• Work order:
The word "Handler" occurs in some of the lines below; copy each of those lines.

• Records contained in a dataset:
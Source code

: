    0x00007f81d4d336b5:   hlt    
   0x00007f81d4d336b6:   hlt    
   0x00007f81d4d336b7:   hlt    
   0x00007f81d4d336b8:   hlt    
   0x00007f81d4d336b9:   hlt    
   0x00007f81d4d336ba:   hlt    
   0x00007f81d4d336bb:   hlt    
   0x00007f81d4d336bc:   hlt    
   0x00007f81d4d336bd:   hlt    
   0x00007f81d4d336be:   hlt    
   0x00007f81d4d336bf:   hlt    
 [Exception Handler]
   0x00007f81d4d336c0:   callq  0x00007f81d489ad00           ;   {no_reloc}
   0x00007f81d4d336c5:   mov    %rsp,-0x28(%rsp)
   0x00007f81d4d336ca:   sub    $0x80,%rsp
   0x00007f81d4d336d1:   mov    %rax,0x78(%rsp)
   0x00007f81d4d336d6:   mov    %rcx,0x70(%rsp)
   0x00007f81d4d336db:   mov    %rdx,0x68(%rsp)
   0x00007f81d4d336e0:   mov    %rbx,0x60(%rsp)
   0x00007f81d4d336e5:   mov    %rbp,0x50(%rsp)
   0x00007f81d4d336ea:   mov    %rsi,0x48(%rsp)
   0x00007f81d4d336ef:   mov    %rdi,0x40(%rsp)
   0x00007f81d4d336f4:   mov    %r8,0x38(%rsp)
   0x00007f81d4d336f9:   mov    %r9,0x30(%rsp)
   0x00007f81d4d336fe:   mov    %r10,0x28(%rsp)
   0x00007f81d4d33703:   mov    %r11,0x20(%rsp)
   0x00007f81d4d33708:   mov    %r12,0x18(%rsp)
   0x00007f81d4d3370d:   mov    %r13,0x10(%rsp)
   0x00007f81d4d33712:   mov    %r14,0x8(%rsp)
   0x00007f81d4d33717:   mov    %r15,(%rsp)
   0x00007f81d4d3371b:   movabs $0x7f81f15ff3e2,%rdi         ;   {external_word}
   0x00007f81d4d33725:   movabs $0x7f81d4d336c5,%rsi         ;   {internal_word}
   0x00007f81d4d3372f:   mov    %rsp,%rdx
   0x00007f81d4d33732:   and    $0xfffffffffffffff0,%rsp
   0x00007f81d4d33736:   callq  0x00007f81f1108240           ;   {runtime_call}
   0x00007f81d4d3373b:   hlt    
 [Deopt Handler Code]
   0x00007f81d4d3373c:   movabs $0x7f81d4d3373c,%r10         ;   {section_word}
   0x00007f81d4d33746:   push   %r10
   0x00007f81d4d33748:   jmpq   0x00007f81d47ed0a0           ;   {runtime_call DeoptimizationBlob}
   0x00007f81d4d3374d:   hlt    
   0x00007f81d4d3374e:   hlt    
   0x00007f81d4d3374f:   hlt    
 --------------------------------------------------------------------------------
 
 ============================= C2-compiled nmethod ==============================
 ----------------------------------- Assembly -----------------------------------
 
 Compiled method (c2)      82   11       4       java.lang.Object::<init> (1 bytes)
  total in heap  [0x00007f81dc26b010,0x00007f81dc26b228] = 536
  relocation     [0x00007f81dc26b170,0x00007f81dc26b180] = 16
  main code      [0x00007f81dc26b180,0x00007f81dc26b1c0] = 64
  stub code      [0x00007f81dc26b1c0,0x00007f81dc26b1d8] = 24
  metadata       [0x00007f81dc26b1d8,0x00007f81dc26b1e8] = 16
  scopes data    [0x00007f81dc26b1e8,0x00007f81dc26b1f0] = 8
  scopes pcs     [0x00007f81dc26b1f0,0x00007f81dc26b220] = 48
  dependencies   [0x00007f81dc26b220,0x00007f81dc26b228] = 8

• Finished task:
 [Exception Handler]
 [Deopt Handler Code]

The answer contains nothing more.